[Source data — start]

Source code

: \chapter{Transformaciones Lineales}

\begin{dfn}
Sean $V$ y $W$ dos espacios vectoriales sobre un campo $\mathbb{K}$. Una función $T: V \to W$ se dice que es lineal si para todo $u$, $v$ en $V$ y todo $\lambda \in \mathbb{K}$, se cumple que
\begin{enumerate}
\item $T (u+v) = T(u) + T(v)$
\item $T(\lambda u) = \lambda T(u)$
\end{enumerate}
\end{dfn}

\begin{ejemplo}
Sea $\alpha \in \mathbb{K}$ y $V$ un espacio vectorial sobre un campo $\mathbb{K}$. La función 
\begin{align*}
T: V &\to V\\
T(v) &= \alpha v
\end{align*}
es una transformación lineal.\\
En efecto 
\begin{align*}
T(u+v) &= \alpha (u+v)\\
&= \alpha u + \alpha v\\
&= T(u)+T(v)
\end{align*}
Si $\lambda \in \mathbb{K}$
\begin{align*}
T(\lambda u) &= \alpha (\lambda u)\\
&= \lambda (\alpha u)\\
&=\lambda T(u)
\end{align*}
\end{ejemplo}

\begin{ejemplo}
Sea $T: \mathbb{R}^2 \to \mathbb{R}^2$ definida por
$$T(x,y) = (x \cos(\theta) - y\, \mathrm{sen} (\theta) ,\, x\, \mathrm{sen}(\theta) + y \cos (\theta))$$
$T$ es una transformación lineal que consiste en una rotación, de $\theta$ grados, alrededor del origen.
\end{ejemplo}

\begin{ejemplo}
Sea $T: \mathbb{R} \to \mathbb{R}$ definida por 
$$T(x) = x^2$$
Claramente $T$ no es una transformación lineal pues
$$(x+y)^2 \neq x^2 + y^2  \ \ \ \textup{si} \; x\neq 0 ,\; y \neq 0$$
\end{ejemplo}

[Source data — finish]

▸ **Task requirements**:
Start at the top line of the records and retype them all exactly.

▸ **Exercise output**:
Source code

: \chapter{Transformaciones Lineales}

\begin{dfn}
Sean $V$ y $W$ dos espacios vectoriales sobre un campo $\mathbb{K}$. Una función $T: V \to W$ se dice que es lineal si para todo $u$, $v$ en $V$ y todo $\lambda \in \mathbb{K}$, se cumple que
\begin{enumerate}
\item $T (u+v) = T(u) + T(v)$
\item $T(\lambda u) = \lambda T(u)$
\end{enumerate}
\end{dfn}

\begin{ejemplo}
Sea $\alpha \in \mathbb{K}$ y $V$ un espacio vectorial sobre un campo $\mathbb{K}$. La función 
\begin{align*}
T: V &\to V\\
T(v) &= \alpha v
\end{align*}
es una transformación lineal.\\
En efecto 
\begin{align*}
T(u+v) &= \alpha (u+v)\\
&= \alpha u + \alpha v\\
&= T(u)+T(v)
\end{align*}
Si $\lambda \in \mathbb{K}$
\begin{align*}
T(\lambda u) &= \alpha (\lambda u)\\
&= \lambda (\alpha u)\\
&=\lambda T(u)
\end{align*}
\end{ejemplo}

\begin{ejemplo}
Sea $T: \mathbb{R}^2 \to \mathbb{R}^2$ definida por
$$T(x,y) = (x \cos(\theta) - y\, \mathrm{sen} (\theta) ,\, x\, \mathrm{sen}(\theta) + y \cos (\theta))$$
$T$ es una transformación lineal que consiste en una rotación, de $\theta$ grados, alrededor del origen.
\end{ejemplo}

\begin{ejemplo}
Sea $T: \mathbb{R} \to \mathbb{R}$ definida por 
$$T(x) = x^2$$
Claramente $T$ no es una transformación lineal pues
$$(x+y)^2 \neq x^2 + y^2  \ \ \ \textup{si} \; x\neq 0 ,\; y \neq 0$$
\end{ejemplo}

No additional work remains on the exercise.